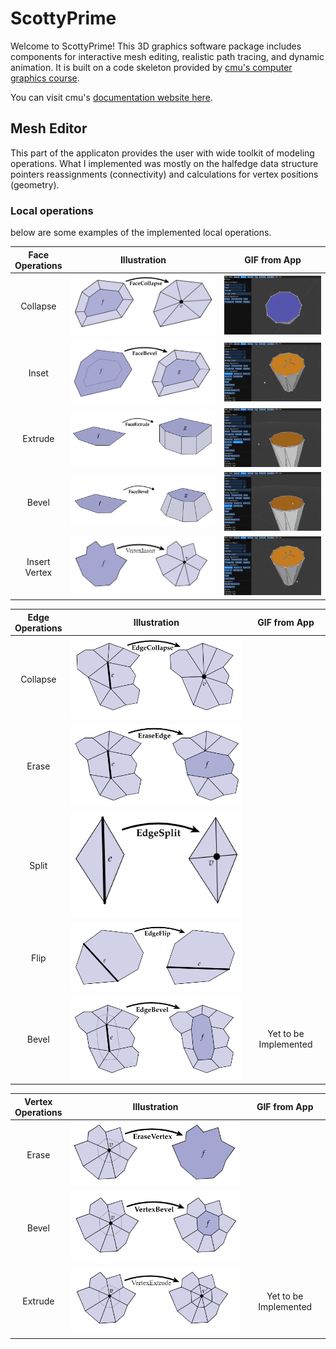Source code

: # ScottyPrime

Welcome to ScottyPrime! This 3D graphics software package includes components for interactive mesh editing, realistic path tracing, and dynamic animation. It is built on a code skeleton provided by [cmu&#39;s computer graphics course](http://15462.courses.cs.cmu.edu/fall2021/).

You can visit cmu's [documentation website here](https://cmu-graphics.github.io/Scotty3D/).

## Mesh Editor

This part of the applicaton provides the user with wide toolkit of modeling operations. What I implemented was mostly on the halfedge data structure pointers reassignments (connectivity) and calculations for vertex positions (geometry).

### Local operations

below are some examples of the implemented local operations.

| Face<br />Operations |            Illustration            |            GIF from App            |
| :------------------: | :--------------------------------: | :--------------------------------: |
|       Collapse       | ![](docs/assets/1646616712209.png) | ![](docs/assets/1646615804073.png) |
|        Inset         | ![](docs/assets/1646616362225.png) | ![](docs/assets/1646616258814.png) |
|       Extrude        | ![](docs/assets/1646616780603.png) | ![](docs/assets/1646616245251.png) |
|        Bevel         | ![](docs/assets/1646616798362.png) | ![](docs/assets/1646616204864.png) |
|  Insert<br />Vertex  | ![](docs/assets/1646616668844.png) | ![](docs/assets/1646615787213.png) |

| Edge<br />Operations |            Illustration            |     GIF from App      |
| :------------------: | :--------------------------------: | :-------------------: |
|       Collapse       | ![](docs/assets/1646617037475.png) |                       |
|        Erase         | ![](docs/assets/1646617055347.png) |                       |
|        Split         | ![](docs/assets/1646617009936.png) |                       |
|         Flip         | ![](docs/assets/1646617003685.png) |                       |
|        Bevel         | ![](docs/assets/1646617079322.png) | Yet to be Implemented |

| Vertex<br />Operations |            Illustration            |     GIF from App      |
| :--------------------: | :--------------------------------: | :-------------------: |
|         Erase          | ![](docs/assets/1646624580973.png) |                       |
|         Bevel          | ![](docs/assets/1646624607677.png) |                       |
|        Extrude         | ![](docs/assets/1646624544469.png) | Yet to be Implemented |
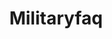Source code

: ---
title: Militaryfaq
crosslinks:
- army
- AirForce
- Military
- youtubefactsbot
- SecurityClearance
- CorpsmanUp
- IAmA
- mildlyinteresting
- military
- PatrolX
- me_irl
- PCOS
- foreignservice
- uscg
- Amry
- john_yukis_bots
- gif
- navyseals
- AskEngineers
- loseit
---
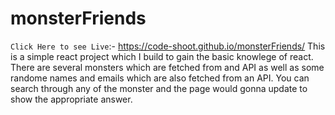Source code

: # monsterFriends
`Click Here to see Live`:- https://code-shoot.github.io/monsterFriends/
This is a simple react project which I build to gain the basic knowlege of react.
There are several monsters which are fetched from and API as well as some randome names and emails which are also fetched from an API.
You can search through any of the monster and the page would gonna update to show the appropriate answer.
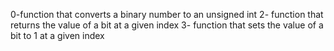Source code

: 0-function that converts a binary number to an unsigned int
2- function that returns the value of a bit at a given index
3- function that sets the value of a bit to 1 at a given index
========================
Only lines containing the word "which" should be copied from the material above.

RESULT:
This is a simple react project which I build to gain the basic knowlege of react.
There are several monsters which are fetched from and API as well as some randome names and emails which are also fetched from an API.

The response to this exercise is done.